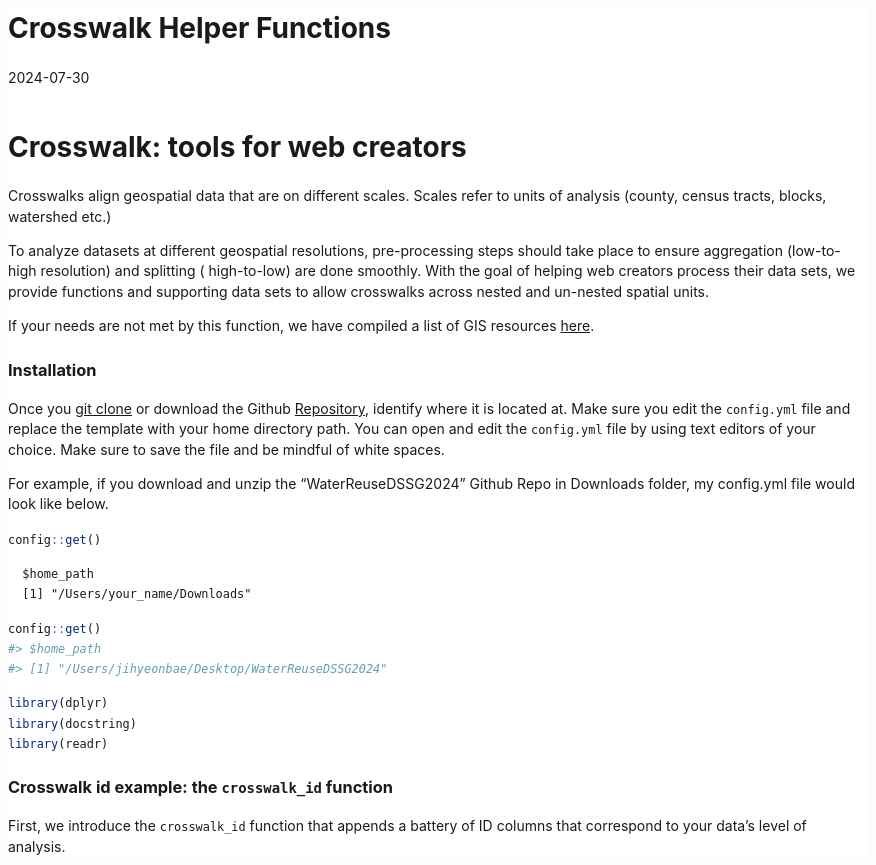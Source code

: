 Crosswalk Helper Functions
================
2024-07-30

# Crosswalk: tools for web creators

Crosswalks align geospatial data that are on different scales. Scales
refer to units of analysis (county, census tracts, blocks, watershed
etc.)

To analyze datasets at different geospatial resolutions, pre-processing
steps should take place to ensure aggregation (low-to-high resolution)
and splitting ( high-to-low) are done smoothly. With the goal of helping
web creators process their data sets, we provide functions and
supporting data sets to allow crosswalks across nested and un-nested
spatial units.

If your needs are not met by this function, we have compiled a list of GIS resources [here](https://github.com/uwescience/WaterReuseDSSG2024/blob/main/docs/tutorial/GIS_Resources.md).

### Installation

Once you [git clone](https://git-scm.com/docs/git-clone) or download the
Github [Repository](https://github.com/uwescience/WaterReuseDSSG2024),
identify where it is located at. Make sure you edit the `config.yml`
file and replace the template with your home directory path. You can
open and edit the `config.yml` file by using text editors of your
choice. Make sure to save the file and be mindful of white spaces.

For example, if you download and unzip the “WaterReuseDSSG2024” Github
Repo in Downloads folder, my config.yml file would look like below.

``` r
config::get()
```

      $home_path
      [1] "/Users/your_name/Downloads"

``` r
config::get()
#> $home_path
#> [1] "/Users/jihyeonbae/Desktop/WaterReuseDSSG2024"
```

``` r
library(dplyr)
library(docstring)
library(readr)
```

### Crosswalk id example: the `crosswalk_id` function

First, we introduce the `crosswalk_id` function that appends a battery
of ID columns that correspond to your data’s level of analysis.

******************************

TASK ITEM: For each line of the entries that contains the word "file", make a copy.

SOLUTION TO THIS PROBLEM:
file and replace the template with your home directory path. You can
open and edit the `config.yml` file by using text editors of your
choice. Make sure to save the file and be mindful of white spaces.
Repo in Downloads folder, my config.yml file would look like below.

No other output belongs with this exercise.